Long‐chain acyl‐CoA synthetase 3 (ACSL3) mediates transcriptional control of hepatic lipogenesis

Long‐chain acyl‐CoA synthetases (ACSL) and fatty acid transport proteins (FATP) activate fatty acids (FAs) to acyl‐CoAs and each isoform of ACSL and FATP has different tissue distribution patterns, intracellular locations and substrate preferences. Since FAs and acyl‐CoAs affect the regulation of various transcription factors that govern hepatic energy metabolism, we hypothesize that distinct pools of intracellular FAs and acyl‐CoAs governed by ACSL or FATP isoforms differentially regulate hepatic gene expression.

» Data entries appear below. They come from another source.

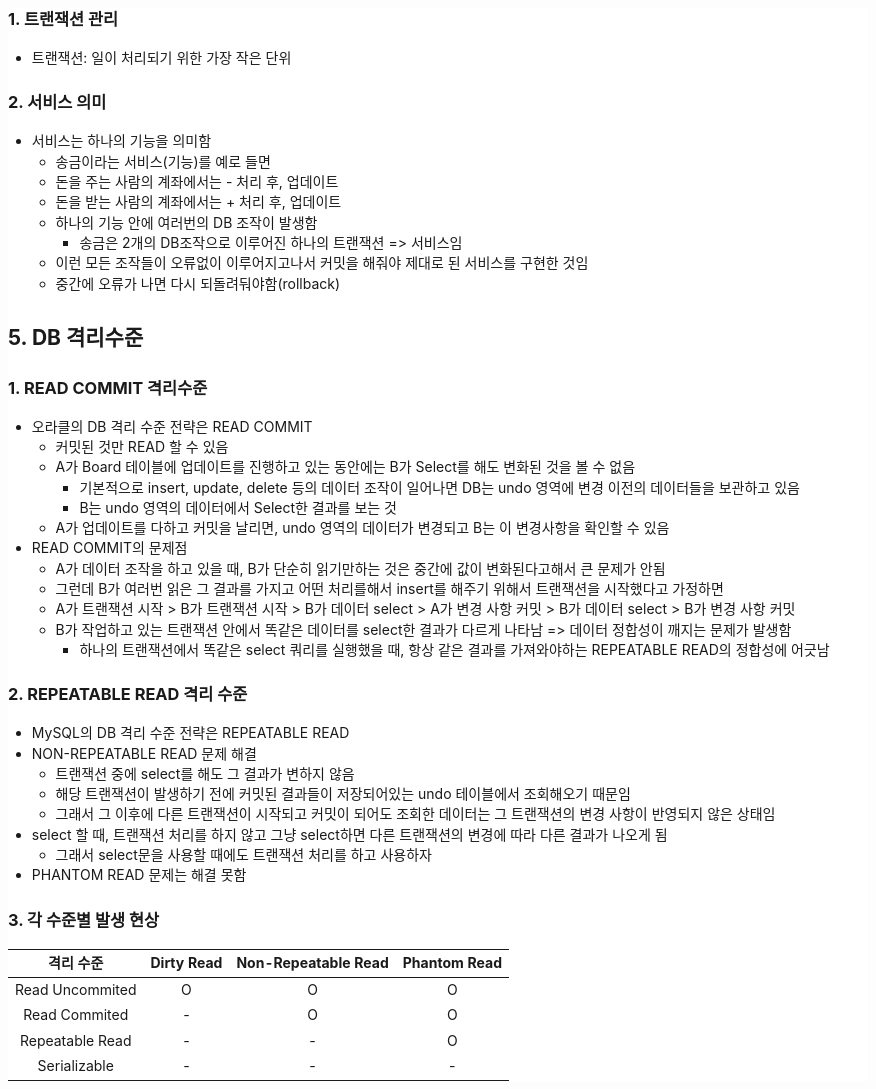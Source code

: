 ### 1. 트랜잭션 관리

- 트랜잭션: 일이 처리되기 위한 가장 작은 단위

### 2. 서비스 의미

- 서비스는 하나의 기능을 의미함
  - 송금이라는 서비스(기능)를 예로 들면 
  - 돈을 주는 사람의 계좌에서는 - 처리 후, 업데이트
  - 돈을 받는 사람의 계좌에서는 + 처리 후, 업데이트
  - 하나의 기능 안에 여러번의 DB 조작이 발생함
    - 송금은 2개의 DB조작으로 이루어진 하나의 트랜잭션 => 서비스임
  - 이런 모든 조작들이 오류없이 이루어지고나서 커밋을 해줘야 제대로 된 서비스를 구현한 것임 
  - 중간에 오류가 나면 다시 되돌려둬야함(rollback)



## 5. DB 격리수준

### 1. READ COMMIT 격리수준

- 오라클의 DB 격리 수준 전략은 READ COMMIT
  - 커밋된 것만 READ 할 수 있음
  - A가 Board 테이블에 업데이트를 진행하고 있는 동안에는 B가 Select를 해도 변화된 것을 볼 수 없음
    - 기본적으로 insert, update, delete 등의 데이터 조작이 일어나면 DB는 undo 영역에 변경 이전의 데이터들을 보관하고 있음
    - B는 undo 영역의 데이터에서 Select한 결과를 보는 것
  - A가 업데이트를 다하고 커밋을 날리면, undo 영역의 데이터가 변경되고 B는 이 변경사항을 확인할 수 있음
- READ COMMIT의 문제점
  - A가 데이터 조작을 하고 있을 때, B가 단순히 읽기만하는 것은 중간에 값이 변화된다고해서 큰 문제가 안됨
  - 그런데 B가 여러번 읽은 그 결과를 가지고 어떤 처리를해서 insert를 해주기 위해서 트랜잭션을 시작했다고 가정하면
  - A가 트랜잭션 시작 > B가 트랜잭션 시작 > B가 데이터 select > A가 변경 사항 커밋 >  B가 데이터 select > B가 변경 사항 커밋
  - B가 작업하고 있는 트랜잭션 안에서 똑같은 데이터를 select한 결과가 다르게 나타남 => 데이터 정합성이 깨지는 문제가 발생함
    - 하나의 트랜잭션에서 똑같은 select 쿼리를 실행했을 때, 항상 같은 결과를 가져와야하는 REPEATABLE READ의 정합성에 어긋남

### 2. REPEATABLE READ 격리 수준

- MySQL의 DB 격리 수준 전략은 REPEATABLE READ
- NON-REPEATABLE READ 문제 해결
  - 트랜잭션 중에 select를 해도 그 결과가 변하지 않음
  - 해당 트랜잭션이 발생하기 전에 커밋된 결과들이 저장되어있는 undo 테이블에서 조회해오기 때문임
  - 그래서 그 이후에 다른 트랜잭션이 시작되고 커밋이 되어도 조회한 데이터는 그 트랜잭션의 변경 사항이 반영되지 않은 상태임
- select 할 때, 트랜잭션 처리를 하지 않고 그냥 select하면 다른 트랜잭션의 변경에 따라 다른 결과가 나오게 됨
  - 그래서 select문을 사용할 때에도 트랜잭션 처리를 하고 사용하자 
- PHANTOM READ 문제는 해결 못함

### 3. 각 수준별 발생 현상

|    격리 수준    | Dirty Read | Non-Repeatable Read | Phantom Read |
| :-------------: | :--------: | :-----------------: | :----------: |
| Read Uncommited |     O      |          O          |      O       |
|  Read Commited  |     -      |          O          |      O       |
| Repeatable Read |     -      |          -          |      O       |
|  Serializable   |     -      |          -          |      -       |
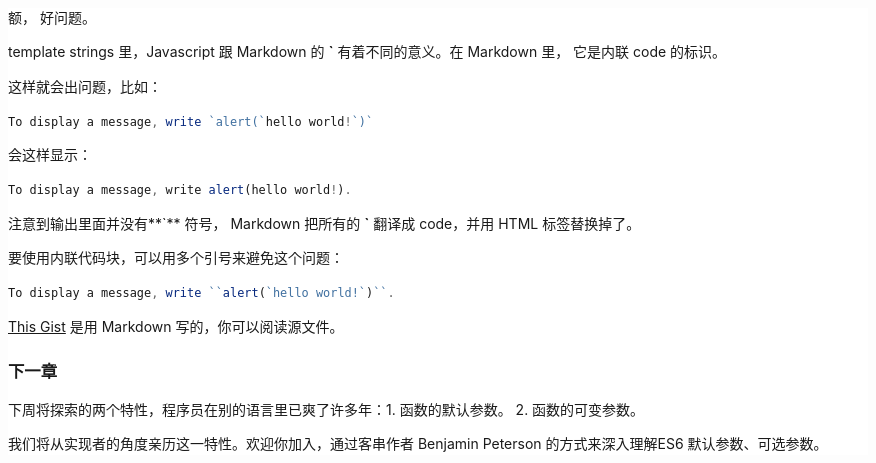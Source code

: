 额， 好问题。  

template strings 里，Javascript 跟 Markdown 的 **`** 有着不同的意义。在 Markdown 里， 它是内联 code 的标识。  

这样就会出问题，比如：  

```javascript
To display a message, write `alert(`hello world!`)`  
```

会这样显示：  

```javascript
To display a message, write alert(hello world!).  
```
    
注意到输出里面并没有**\`** 符号， Markdown 把所有的 **`** 翻译成 code，并用 HTML 标签替换掉了。  
 
要使用内联代码块，可以用多个引号来避免这个问题：  

```javascript
To display a message, write ``alert(`hello world!`)``.  
```
    
[This Gist](https://gist.github.com/jorendorff/d3df45120ef8e4a342e5)  是用 Markdown 写的，你可以阅读源文件。  

### 下一章  

下周将探索的两个特性，程序员在别的语言里已爽了许多年：1. 函数的默认参数。 2. 函数的可变参数。  

我们将从实现者的角度亲历这一特性。欢迎你加入，通过客串作者 Benjamin Peterson 的方式来深入理解ES6 默认参数、可选参数。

To test this hypothesis, we knocked down each ACSL and FATP isoform in rat primary hepatocyte cultures using siRNA and analyzed reporter gene activity of transcription factors (PPAR‐gamma, SREBP and LXR‐alpha). Of the different ACSL and FATP isoforms, knockdown of ACSL3 significantly decreased PPAR‐gamma reporter gene activity. ACSL3 knockdown also down regulated the expression of lipogenic genes. These findings were further supported by metabolic labeling studies showing that ACSL3 knockdown resulted in decreased [C14]acetate incorporation into lipids. In summary, these results indicate that activation and channeling of FAs by ACSL3 mediates lipogenic pathways in the liver. The mechanism by which ACSL3 regulates these transcriptional factors governing lipogenesis needs to be further investigated.